Sunday, October 25, 2009

Logic families

Logic families

Design started with relays. Relay logic was relatively inexpensive and reliable, but slow. Occasionally a mechanical failure would occur. Fanouts were typically about ten, limited by the resistance of the coils and arcing on the contacts from high voltages.

Later, vacuum tubes were used. These were very fast, but generated heat, and were unreliable because the filaments would burn out. Fanouts were typically five to seven, limited by the heating from the tubes' current. In the 1950s, special "computer tubes" were developed with filaments that omitted volatile elements like silicon. These ran for hundreds of thousands of hours.

The first semiconductor logic family was Resistor-transistor logic. This was a thousand times more reliable than tubes, ran cooler, and used less power, but had a very low fan-in of three.Diode-transistor logic improved the fanout up to about seven, and reduced the power. Some DTL designs used two power-supplies with alternating layers of NPN and PNP transistors to increase the fanout.

Transistor transistor logic (TTL) was a great improvement over these. In early devices, fanout improved to ten, and later variations reliably achieved twenty.

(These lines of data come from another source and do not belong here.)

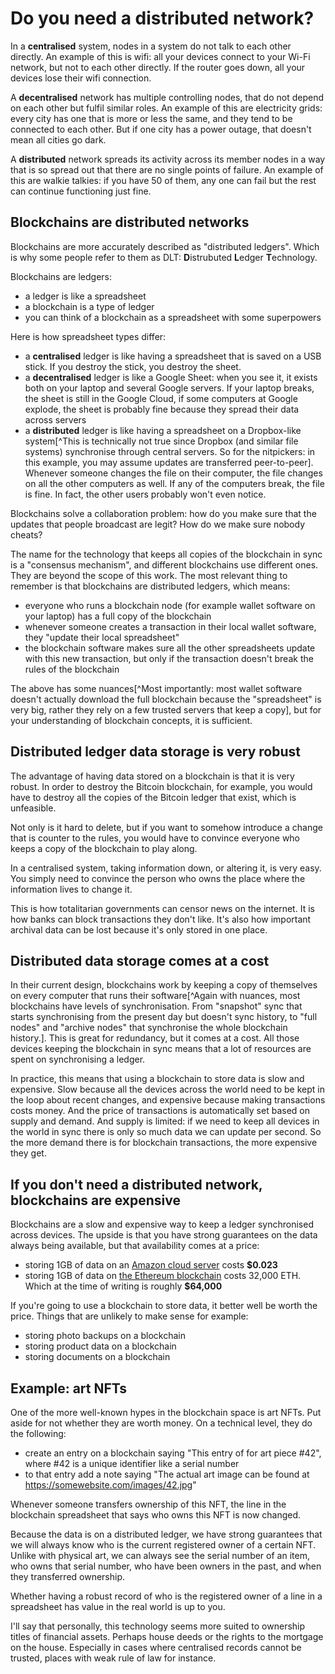 # Do you need a distributed network?

In a **centralised** system, nodes in a system do not talk to each other directly. An example of this is wifi: all your devices connect to your Wi-Fi network, but not to each other directly. If the router goes down, all your devices lose their wifi connection.

A **decentralised** network has multiple controlling nodes, that do not depend on each other but fulfil similar roles. An example of this are electricity grids: every city has one that is more or less the same, and they tend to be connected to each other. But if one city has a power outage, that doesn't mean all cities go dark.

A **distributed** network spreads its activity across its member nodes in a way that is so spread out that there are no single points of failure. An example of this are walkie talkies: if you have 50 of them, any one can fail but the rest can continue functioning just fine.

## Blockchains are distributed networks

Blockchains are more accurately described as "distributed ledgers". Which is why some people refer to them as DLT: **D**istrubuted **L**edger **T**echnology.

Blockchains are ledgers:

- a ledger is like a spreadsheet
- a blockchain is a type of ledger
- you can think of a blockchain as a spreadsheet with some superpowers

Here is how spreadsheet types differ:

- a **centralised** ledger is like having a spreadsheet that is saved on a USB stick. If you destroy the stick, you destroy the sheet.
- a **decentralised** ledger is like a Google Sheet: when you see it, it exists both on your laptop and several Google servers. If your laptop breaks, the sheet is still in the Google Cloud, if some computers at Google explode, the sheet is probably fine because they spread their data across servers
- a **distributed** ledger is like having a spreadsheet on a Dropbox-like system[^This is technically not true since Dropbox (and similar file systems) synchronise through central servers. So for the nitpickers: in this example, you may assume updates are transferred peer-to-peer]. Whenever someone changes the file on their computer, the file changes on all the other computers as well. If any of the computers break, the file is fine. In fact, the other users probably won't even notice.

Blockchains solve a collaboration problem: how do you make sure that the updates that people broadcast are legit? How do we make sure nobody cheats?

The name for the technology that keeps all copies of the blockchain in sync is a "consensus mechanism", and different blockchains use different ones. They are beyond the scope of this work. The most relevant thing to remember is that blockchains are distributed ledgers, which means:

- everyone who runs a blockchain node (for example wallet software on your laptop) has a full copy of the blockchain
- whenever someone creates a transaction in their local wallet software, they "update their local spreadsheet"
- the blockchain software makes sure all the other spreadsheets update with this new transaction, but only if the transaction doesn't break the rules of the blockchain

The above has some nuances[^Most importantly: most wallet software doesn't actually download the full blockchain because the "spreadsheet" is very big, rather they rely on a few trusted servers that keep a copy], but for your understanding of blockchain concepts, it is sufficient.

## Distributed ledger data storage is very robust

The advantage of having data stored on a blockchain is that it is very robust. In order to destroy the Bitcoin blockchain, for example, you would have to destroy all the copies of the Bitcoin ledger that exist, which is unfeasible.

Not only is it hard to delete, but if you want to somehow introduce a change that is counter to the rules, you would have to convince everyone who keeps a copy of the blockchain to play along.

In a centralised system, taking information down, or altering it, is very easy. You simply need to convince the person who owns the place where the information lives to change it.

This is how totalitarian governments can censor news on the internet. It is how banks can block transactions they don't like. It's also how important archival data can be lost because it's only stored in one place.

## Distributed data storage comes at a cost

In their current design, blockchains work by keeping a copy of themselves on every computer that runs their software[^Again with nuances, most blockchains have levels of synchronisation. From "snapshot" sync that starts synchronising from the present day but doesn't sync history, to "full nodes" and "archive nodes" that synchronise the whole blockchain history.]. This is great for redundancy, but it comes at a cost. All those devices keeping the blockchain in sync means that a lot of resources are spent on synchronising a ledger.

In practice, this means that using a blockchain to store data is slow and expensive. Slow because all the devices across the world need to be kept in the loop about recent changes, and expensive because making transactions costs money. And the price of transactions is automatically set based on supply and demand. And supply is limited: if we need to keep all devices in the world in sync there is only so much data we can update per second. So the more demand there is for blockchain transactions, the more expensive they get.

## If you don't need a distributed network, blockchains are expensive

Blockchains are a slow and expensive way to keep a ledger synchronised across devices. The upside is that you have strong guarantees on the data always being available, but that availability comes at a price:

- storing 1GB of data on an [Amazon cloud server](https://aws.amazon.com/s3/pricing/) costs **$0.023**
- storing 1GB of data on [the Ethereum blockchain](https://ethereum.stackexchange.com/questions/872/what-is-the-cost-to-store-1kb-10kb-100kb-worth-of-data-into-the-ethereum-block) costs 32,000 ETH. Which at the time of writing is roughly **$64,000**

If you're going to use a blockchain to store data, it better well be worth the price. Things that are unlikely to make sense for example:

- storing photo backups on a blockchain
- storing product data on a blockchain
- storing documents on a blockchain

## Example: art NFTs

One of the more well-known hypes in the blockchain space is art NFTs. Put aside for not whether they are worth money. On a technical level, they do the following:

- create an entry on a blockchain saying "This entry of for art piece #42", where #42 is a unique identifier like a serial number
- to that entry add a note saying "The actual art image can be found at https://somewebsite.com/images/42.jpg"

Whenever someone transfers ownership of this NFT, the line in the blockchain spreadsheet that says who owns this NFT is now changed.

Because the data is on a distributed ledger, we have strong guarantees that we will always know who is the current registered owner of a certain NFT. Unlike with physical art, we can always see the serial number of an item, who owns that serial number, who have been owners in the past, and when they transferred ownership.

Whether having a robust record of who is the registered owner of a line in a spreadsheet has value in the real world is up to you.

I'll say that personally, this technology seems more suited to ownership titles of financial assets. Perhaps house deeds or the rights to the mortgage on the house. Especially in cases where centralised records cannot be trusted, places with weak rule of law for instance.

TTL was also fast, with some variations achieving switching times as low as twenty nanoseconds. TTL is still used in some designs.

Another contender was emitter coupled logic. This is very fast but uses a lot of power. It's now used mostly in radio-frequency circuits.

Modern integrated circuits mostly use variations of CMOS, which is acceptably fast, very small and uses very little power. Fanouts of forty or more are possible, with some speed penalty.